Return each line of the records holding the string "environ".

===== Material provided =====

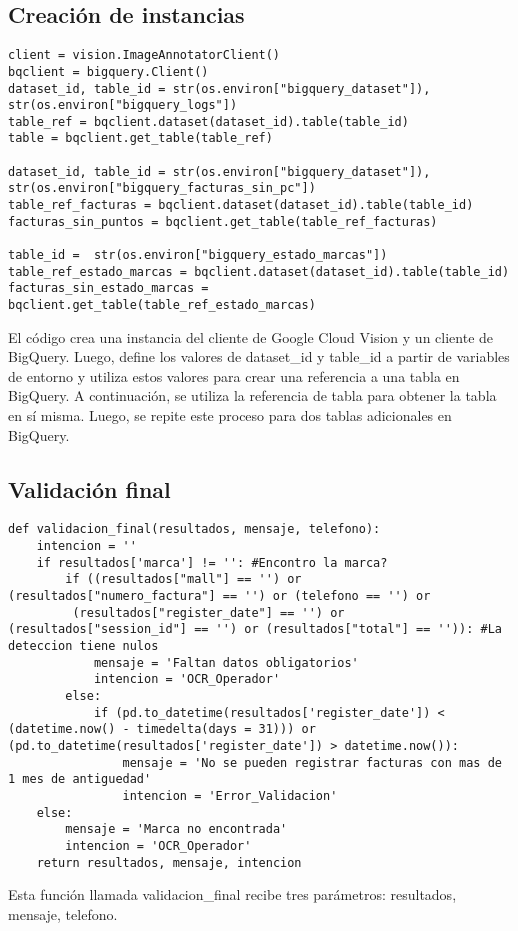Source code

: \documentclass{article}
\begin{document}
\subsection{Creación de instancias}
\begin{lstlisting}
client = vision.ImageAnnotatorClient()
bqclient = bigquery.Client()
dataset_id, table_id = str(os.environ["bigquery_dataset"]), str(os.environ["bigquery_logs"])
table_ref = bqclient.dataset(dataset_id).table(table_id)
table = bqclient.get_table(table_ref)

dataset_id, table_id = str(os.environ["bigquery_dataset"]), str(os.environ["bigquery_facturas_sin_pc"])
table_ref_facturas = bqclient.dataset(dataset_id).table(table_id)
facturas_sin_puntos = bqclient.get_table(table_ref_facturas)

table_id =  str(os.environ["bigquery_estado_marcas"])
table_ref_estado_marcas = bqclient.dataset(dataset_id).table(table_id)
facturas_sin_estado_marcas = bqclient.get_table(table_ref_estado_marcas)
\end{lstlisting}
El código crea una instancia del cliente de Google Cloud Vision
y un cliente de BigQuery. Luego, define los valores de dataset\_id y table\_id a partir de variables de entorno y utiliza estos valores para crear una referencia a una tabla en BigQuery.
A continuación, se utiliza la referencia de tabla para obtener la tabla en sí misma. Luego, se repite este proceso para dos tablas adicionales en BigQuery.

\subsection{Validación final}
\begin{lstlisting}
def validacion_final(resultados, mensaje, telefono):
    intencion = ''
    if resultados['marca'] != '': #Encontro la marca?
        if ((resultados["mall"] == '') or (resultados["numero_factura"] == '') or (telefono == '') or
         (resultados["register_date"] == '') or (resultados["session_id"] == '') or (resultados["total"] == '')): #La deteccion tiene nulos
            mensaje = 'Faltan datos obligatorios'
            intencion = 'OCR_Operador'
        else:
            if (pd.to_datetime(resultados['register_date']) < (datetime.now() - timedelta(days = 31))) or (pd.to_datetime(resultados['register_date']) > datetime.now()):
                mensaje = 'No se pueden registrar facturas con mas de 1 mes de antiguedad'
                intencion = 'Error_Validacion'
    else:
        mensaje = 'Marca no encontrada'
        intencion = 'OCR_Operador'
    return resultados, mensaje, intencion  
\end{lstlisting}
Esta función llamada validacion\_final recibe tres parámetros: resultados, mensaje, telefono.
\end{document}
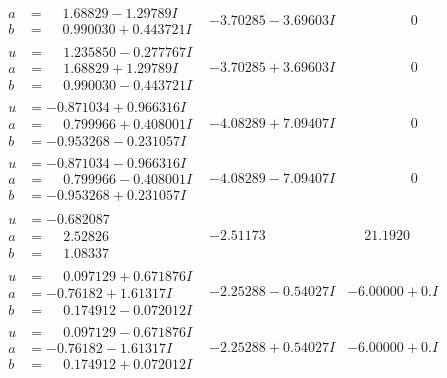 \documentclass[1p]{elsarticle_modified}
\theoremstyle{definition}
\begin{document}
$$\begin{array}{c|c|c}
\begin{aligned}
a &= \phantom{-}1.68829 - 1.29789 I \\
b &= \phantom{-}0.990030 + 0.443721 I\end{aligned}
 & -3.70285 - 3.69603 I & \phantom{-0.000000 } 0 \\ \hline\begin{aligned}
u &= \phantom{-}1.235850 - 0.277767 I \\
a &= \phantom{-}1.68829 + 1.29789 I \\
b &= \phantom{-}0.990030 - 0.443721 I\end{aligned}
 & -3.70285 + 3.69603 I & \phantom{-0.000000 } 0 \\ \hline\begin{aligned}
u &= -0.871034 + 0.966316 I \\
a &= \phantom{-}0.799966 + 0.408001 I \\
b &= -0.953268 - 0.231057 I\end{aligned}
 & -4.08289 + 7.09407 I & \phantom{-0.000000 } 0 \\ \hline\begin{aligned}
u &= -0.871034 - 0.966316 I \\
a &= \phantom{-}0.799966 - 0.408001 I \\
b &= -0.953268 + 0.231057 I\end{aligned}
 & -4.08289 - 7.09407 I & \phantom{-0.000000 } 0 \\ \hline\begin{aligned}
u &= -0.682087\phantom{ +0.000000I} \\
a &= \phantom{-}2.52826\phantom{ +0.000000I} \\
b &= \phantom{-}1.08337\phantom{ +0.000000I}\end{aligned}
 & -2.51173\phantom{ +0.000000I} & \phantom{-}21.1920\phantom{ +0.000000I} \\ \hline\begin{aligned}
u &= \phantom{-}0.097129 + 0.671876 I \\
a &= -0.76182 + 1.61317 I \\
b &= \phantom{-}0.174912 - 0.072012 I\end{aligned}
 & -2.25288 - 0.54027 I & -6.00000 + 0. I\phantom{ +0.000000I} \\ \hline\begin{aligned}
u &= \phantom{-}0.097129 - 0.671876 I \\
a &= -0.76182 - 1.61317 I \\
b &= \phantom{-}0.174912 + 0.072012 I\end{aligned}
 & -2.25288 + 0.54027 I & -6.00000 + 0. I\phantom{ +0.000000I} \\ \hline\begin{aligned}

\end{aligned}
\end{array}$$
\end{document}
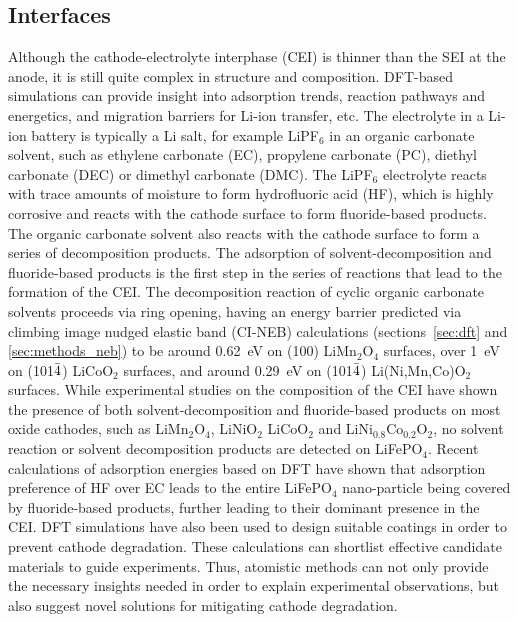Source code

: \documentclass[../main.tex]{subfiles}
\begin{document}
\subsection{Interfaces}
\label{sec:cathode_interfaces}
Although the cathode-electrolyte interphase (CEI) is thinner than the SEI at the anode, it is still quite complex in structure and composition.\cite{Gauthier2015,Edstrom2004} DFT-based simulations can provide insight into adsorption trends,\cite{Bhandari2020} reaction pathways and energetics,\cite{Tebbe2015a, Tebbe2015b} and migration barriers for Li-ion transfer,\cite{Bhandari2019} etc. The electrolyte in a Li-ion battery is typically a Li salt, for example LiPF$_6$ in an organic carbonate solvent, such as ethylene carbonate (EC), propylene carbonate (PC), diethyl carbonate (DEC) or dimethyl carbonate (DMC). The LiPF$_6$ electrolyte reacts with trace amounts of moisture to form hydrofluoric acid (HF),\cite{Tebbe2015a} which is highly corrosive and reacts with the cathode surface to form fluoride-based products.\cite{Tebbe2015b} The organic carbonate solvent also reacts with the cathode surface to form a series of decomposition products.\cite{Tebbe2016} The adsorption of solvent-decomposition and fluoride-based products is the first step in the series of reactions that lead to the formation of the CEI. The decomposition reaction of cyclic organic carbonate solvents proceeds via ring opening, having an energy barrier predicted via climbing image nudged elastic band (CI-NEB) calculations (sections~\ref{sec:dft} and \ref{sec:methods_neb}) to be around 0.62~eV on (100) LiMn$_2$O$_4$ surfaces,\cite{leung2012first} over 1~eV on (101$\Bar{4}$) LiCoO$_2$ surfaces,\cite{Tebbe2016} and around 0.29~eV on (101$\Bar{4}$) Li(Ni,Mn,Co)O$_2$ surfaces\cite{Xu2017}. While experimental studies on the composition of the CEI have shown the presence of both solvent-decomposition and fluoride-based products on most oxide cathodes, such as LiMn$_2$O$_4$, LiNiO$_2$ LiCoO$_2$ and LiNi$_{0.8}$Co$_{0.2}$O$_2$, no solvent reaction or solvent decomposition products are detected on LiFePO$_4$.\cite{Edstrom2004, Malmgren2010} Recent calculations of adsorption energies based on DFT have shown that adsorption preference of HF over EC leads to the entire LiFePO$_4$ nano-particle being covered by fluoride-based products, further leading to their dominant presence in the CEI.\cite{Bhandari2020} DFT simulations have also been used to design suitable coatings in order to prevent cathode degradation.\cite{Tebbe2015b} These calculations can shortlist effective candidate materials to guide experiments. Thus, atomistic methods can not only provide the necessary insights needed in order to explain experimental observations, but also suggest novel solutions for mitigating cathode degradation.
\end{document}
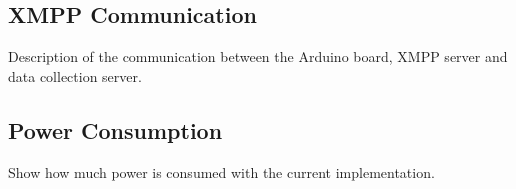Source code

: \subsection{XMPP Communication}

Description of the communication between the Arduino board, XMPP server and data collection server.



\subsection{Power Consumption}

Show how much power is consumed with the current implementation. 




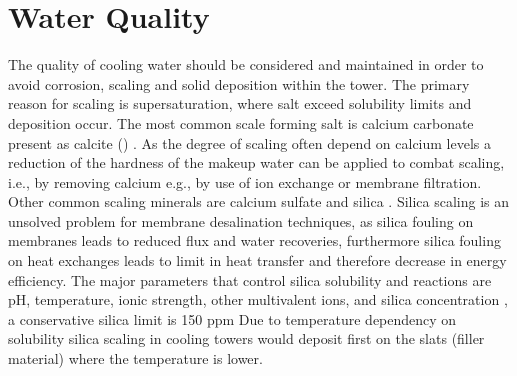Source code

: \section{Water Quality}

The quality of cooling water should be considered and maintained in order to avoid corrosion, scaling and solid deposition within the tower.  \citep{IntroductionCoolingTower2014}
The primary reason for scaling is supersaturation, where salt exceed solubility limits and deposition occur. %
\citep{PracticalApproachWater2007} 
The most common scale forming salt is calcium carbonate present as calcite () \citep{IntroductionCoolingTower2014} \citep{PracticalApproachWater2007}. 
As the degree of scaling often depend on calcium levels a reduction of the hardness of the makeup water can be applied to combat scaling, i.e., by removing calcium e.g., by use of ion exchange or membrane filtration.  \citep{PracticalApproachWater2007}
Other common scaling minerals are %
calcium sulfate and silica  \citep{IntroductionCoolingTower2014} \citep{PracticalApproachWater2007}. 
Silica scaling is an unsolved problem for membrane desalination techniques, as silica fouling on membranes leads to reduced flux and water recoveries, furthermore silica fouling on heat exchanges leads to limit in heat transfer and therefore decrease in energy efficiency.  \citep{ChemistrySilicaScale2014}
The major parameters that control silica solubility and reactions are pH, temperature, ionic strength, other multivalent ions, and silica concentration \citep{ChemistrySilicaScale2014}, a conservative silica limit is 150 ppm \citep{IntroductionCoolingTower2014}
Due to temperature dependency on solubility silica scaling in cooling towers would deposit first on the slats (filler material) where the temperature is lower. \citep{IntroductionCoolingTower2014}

=====

▸ Response for this exercise:
dataset_id, table_id = str(os.environ["bigquery_dataset"]), str(os.environ["bigquery_logs"])
dataset_id, table_id = str(os.environ["bigquery_dataset"]), str(os.environ["bigquery_facturas_sin_pc"])
table_id =  str(os.environ["bigquery_estado_marcas"])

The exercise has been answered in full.